From the entries below, pull out each line where "получаем" appears.

### DATA FOR THE TASK
= = = =

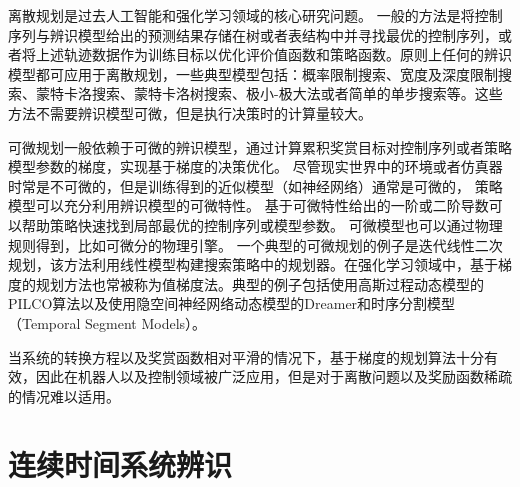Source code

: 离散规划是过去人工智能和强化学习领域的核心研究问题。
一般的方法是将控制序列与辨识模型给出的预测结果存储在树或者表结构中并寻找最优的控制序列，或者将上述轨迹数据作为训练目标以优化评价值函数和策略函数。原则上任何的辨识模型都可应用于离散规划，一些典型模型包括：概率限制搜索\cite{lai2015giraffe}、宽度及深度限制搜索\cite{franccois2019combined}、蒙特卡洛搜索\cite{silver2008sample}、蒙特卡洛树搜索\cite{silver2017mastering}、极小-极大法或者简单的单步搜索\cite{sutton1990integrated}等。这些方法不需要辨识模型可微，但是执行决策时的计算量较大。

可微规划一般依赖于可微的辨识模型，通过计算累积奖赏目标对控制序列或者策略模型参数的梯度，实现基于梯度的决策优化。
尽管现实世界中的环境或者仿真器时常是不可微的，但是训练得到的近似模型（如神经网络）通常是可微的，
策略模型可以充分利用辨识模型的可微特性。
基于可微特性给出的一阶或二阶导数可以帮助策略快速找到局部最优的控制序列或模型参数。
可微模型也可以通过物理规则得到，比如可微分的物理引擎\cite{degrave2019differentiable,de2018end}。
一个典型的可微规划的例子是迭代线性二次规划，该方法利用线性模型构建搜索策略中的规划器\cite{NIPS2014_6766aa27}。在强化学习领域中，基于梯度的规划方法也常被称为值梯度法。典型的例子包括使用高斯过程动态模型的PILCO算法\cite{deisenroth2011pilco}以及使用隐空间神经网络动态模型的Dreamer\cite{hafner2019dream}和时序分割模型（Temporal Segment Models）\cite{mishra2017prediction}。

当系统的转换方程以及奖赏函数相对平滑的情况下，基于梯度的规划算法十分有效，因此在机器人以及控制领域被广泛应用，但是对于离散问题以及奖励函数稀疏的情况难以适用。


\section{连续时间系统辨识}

= = = =

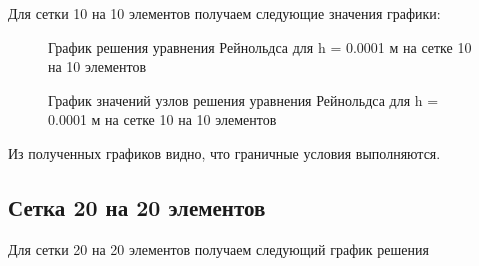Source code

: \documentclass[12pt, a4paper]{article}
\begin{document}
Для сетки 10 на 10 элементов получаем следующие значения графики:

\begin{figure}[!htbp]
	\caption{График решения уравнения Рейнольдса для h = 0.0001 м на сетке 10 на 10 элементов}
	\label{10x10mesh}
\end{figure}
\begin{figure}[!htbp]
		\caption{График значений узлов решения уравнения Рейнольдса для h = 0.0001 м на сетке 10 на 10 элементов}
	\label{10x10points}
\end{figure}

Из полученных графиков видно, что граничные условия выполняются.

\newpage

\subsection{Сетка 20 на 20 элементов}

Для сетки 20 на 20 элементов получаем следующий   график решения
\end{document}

= = = =

### RESPONSE TO THIS TASK
Для сетки 10 на 10 элементов получаем следующие значения графики:
Для сетки 20 на 20 элементов получаем следующий   график решения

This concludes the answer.